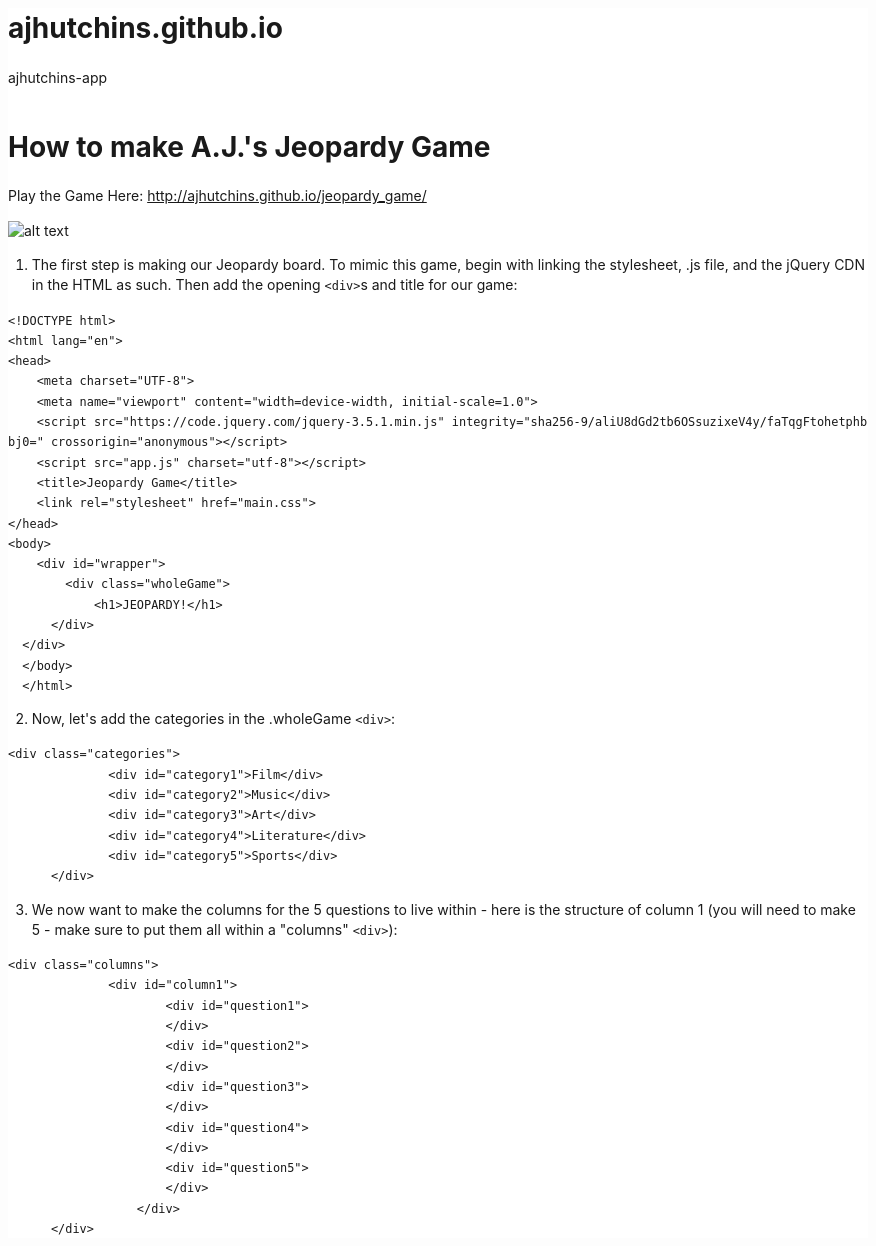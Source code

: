 # ajhutchins.github.io
ajhutchins-app


<h1>How to make A.J.'s Jeopardy Game</h1>

Play the Game Here: http://ajhutchins.github.io/jeopardy_game/

![alt text](https://github.com/ajhutchins/ajhutchins.github.io/blob/main/jeopardy_game/Jeopardy_Screen_Shot.png)

1. The first step is making our Jeopardy board. To mimic this game, begin with linking the stylesheet, .js file, and the jQuery CDN in the HTML as such. Then add the opening ```<div>```s and title for our game:

```
<!DOCTYPE html>
<html lang="en">
<head>
    <meta charset="UTF-8">
    <meta name="viewport" content="width=device-width, initial-scale=1.0">
    <script src="https://code.jquery.com/jquery-3.5.1.min.js" integrity="sha256-9/aliU8dGd2tb6OSsuzixeV4y/faTqgFtohetphbbj0=" crossorigin="anonymous"></script>
    <script src="app.js" charset="utf-8"></script>
    <title>Jeopardy Game</title>
    <link rel="stylesheet" href="main.css">
</head>
<body>
    <div id="wrapper">
        <div class="wholeGame">
            <h1>JEOPARDY!</h1>
      </div>
  </div>
  </body>
  </html>
  ```
  2. Now, let's add the categories in the .wholeGame ```<div>```:
  
  ```
  <div class="categories">
                <div id="category1">Film</div>
                <div id="category2">Music</div>
                <div id="category3">Art</div>
                <div id="category4">Literature</div>
                <div id="category5">Sports</div>
        </div>
  ```
  
  
  3. We now want to make the columns for the 5 questions to live within - here is the structure of column 1 (you will need to make 5 - make sure to put them all within a "columns" ```<div>```):
  
  ```
  <div class="columns">
                <div id="column1">
                        <div id="question1">
                        </div>
                        <div id="question2">
                        </div>
                        <div id="question3">
                        </div>
                        <div id="question4">
                        </div>
                        <div id="question5">
                        </div>
                    </div>
		</div>
  ```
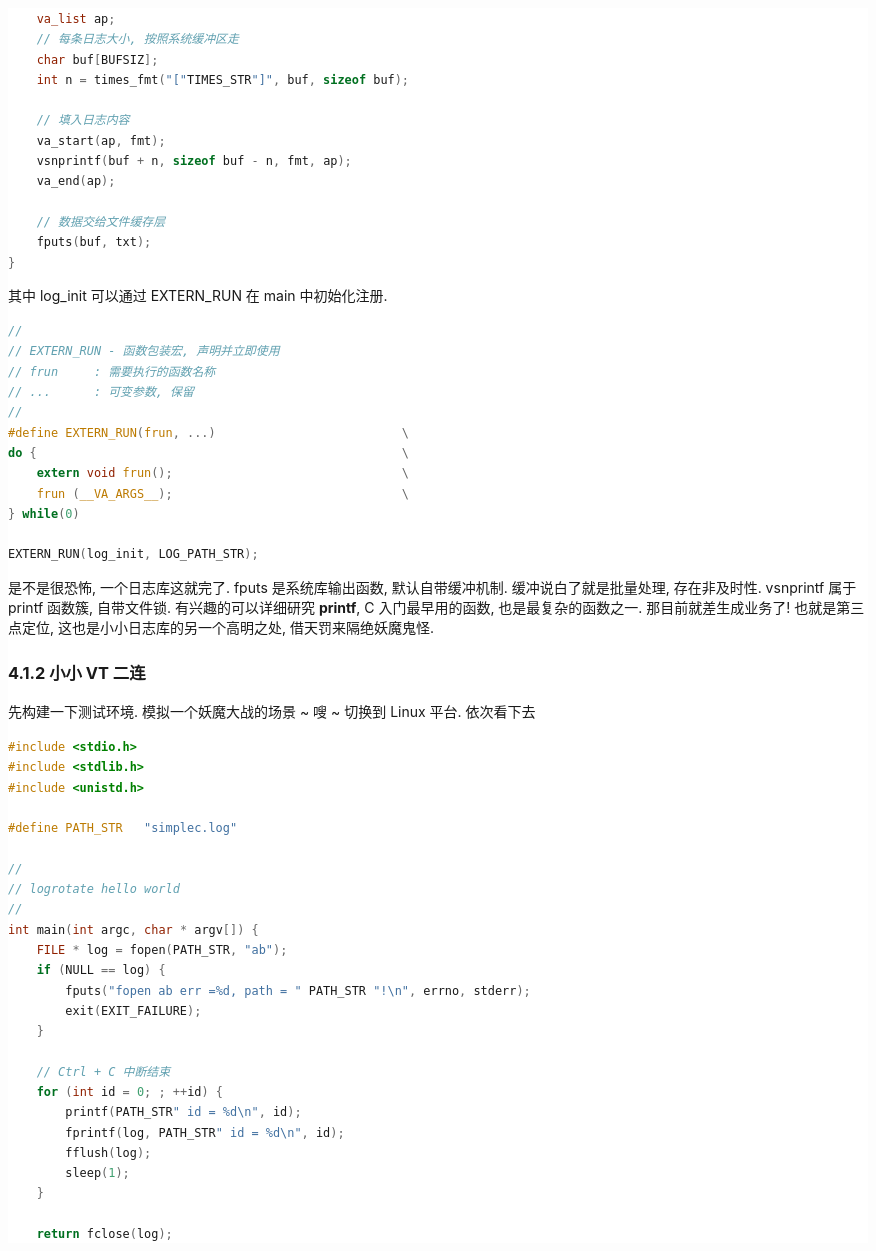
 ```C
    va_list ap;
    // 每条日志大小, 按照系统缓冲区走
    char buf[BUFSIZ];
    int n = times_fmt("["TIMES_STR"]", buf, sizeof buf);

    // 填入日志内容
    va_start(ap, fmt);
    vsnprintf(buf + n, sizeof buf - n, fmt, ap);
    va_end(ap);

    // 数据交给文件缓存层
    fputs(buf, txt);
}

```

其中 log_init 可以通过 EXTERN_RUN 在 main 中初始化注册.

```C
//
// EXTERN_RUN - 函数包装宏, 声明并立即使用
// frun     : 需要执行的函数名称
// ...      : 可变参数, 保留
//
#define EXTERN_RUN(frun, ...)                          \
do {                                                   \
    extern void frun();                                \
    frun (__VA_ARGS__);                                \
} while(0)

EXTERN_RUN(log_init, LOG_PATH_STR);
```

是不是很恐怖, 一个日志库这就完了. fputs 是系统库输出函数, 默认自带缓冲机制. 缓冲说白了就是批量处理, 存在非及时性. vsnprintf 属于 printf 函数簇, 自带文件锁. 有兴趣的可以详细研究 **printf**, C 入门最早用的函数, 也是最复杂的函数之一. 那目前就差生成业务了! 也就是第三点定位, 这也是小小日志库的另一个高明之处, 借天罚来隔绝妖魔鬼怪. 

### 4.1.2 小小 VT 二连

先构建一下测试环境. 模拟一个妖魔大战的场景 ~ 嗖 ~ 切换到 Linux 平台. 依次看下去

```C
#include <stdio.h>
#include <stdlib.h>
#include <unistd.h>

#define PATH_STR   "simplec.log"

// 
// logrotate hello world
//
int main(int argc, char * argv[]) {
    FILE * log = fopen(PATH_STR, "ab");
    if (NULL == log) {
        fputs("fopen ab err =%d, path = " PATH_STR "!\n", errno, stderr);
        exit(EXIT_FAILURE);
    }   
    
    // Ctrl + C 中断结束
    for (int id = 0; ; ++id) {
        printf(PATH_STR" id = %d\n", id);
        fprintf(log, PATH_STR" id = %d\n", id);
        fflush(log);
        sleep(1);
    }

    return fclose(log);
```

What you need to do: Show each line of the material where the word "class" occurs.

Exercise output:
        <div class="wholeGame">
  <div class="categories">
  <div class="columns">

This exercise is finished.